_The problem:_ Examine each line of the data, and copy the ones containing "another".

Saved data entries:

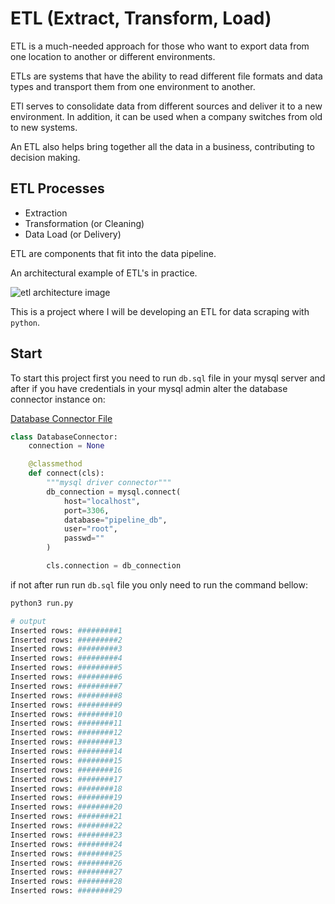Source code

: # ETL (Extract, Transform, Load)

ETL is a much-needed approach for those who want to export data from one location to another or different environments.

ETLs are systems that have the ability to read different file formats and data types and transport them from one environment to another.

ETl serves to consolidate data from different sources and deliver it to a new environment. In addition, it can be used when a company switches from old to new systems.

An ETL also helps bring together all the data in a business, contributing to decision making.

## ETL Processes

- Extraction
- Transformation (or Cleaning)
- Data Load (or Delivery)

ETL are components that fit into the data pipeline.

An architectural example of ETL's in practice.

<img src="https://www.altexsoft.com/media/2021/03/the-etl-workflow.png" alt="etl architecture image">

This is a project where I will be developing an ETL for data scraping with `python`.

## Start

To start this project first you need to run `db.sql` file in your mysql server and after if you have credentials in your mysql admin alter the database connector instance on:

[Database Connector File](src/infra/database_connector.py)

```py
class DatabaseConnector:
    connection = None

    @classmethod
    def connect(cls):
        """mysql driver connector"""
        db_connection = mysql.connect(
            host="localhost",
            port=3306,
            database="pipeline_db",
            user="root",
            passwd=""
        )

        cls.connection = db_connection

```
if not after run run `db.sql` file you only need to run the command bellow:

```bash
python3 run.py

# output
Inserted rows: #########1
Inserted rows: #########2
Inserted rows: #########3
Inserted rows: #########4
Inserted rows: #########5
Inserted rows: #########6
Inserted rows: #########7
Inserted rows: #########8
Inserted rows: #########9
Inserted rows: ########10
Inserted rows: ########11
Inserted rows: ########12
Inserted rows: ########13
Inserted rows: ########14
Inserted rows: ########15
Inserted rows: ########16
Inserted rows: ########17
Inserted rows: ########18
Inserted rows: ########19
Inserted rows: ########20
Inserted rows: ########21
Inserted rows: ########22
Inserted rows: ########23
Inserted rows: ########24
Inserted rows: ########25
Inserted rows: ########26
Inserted rows: ########27
Inserted rows: ########28
Inserted rows: ########29
```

_Answer box:_
ETL is a much-needed approach for those who want to export data from one location to another or different environments.
ETLs are systems that have the ability to read different file formats and data types and transport them from one environment to another.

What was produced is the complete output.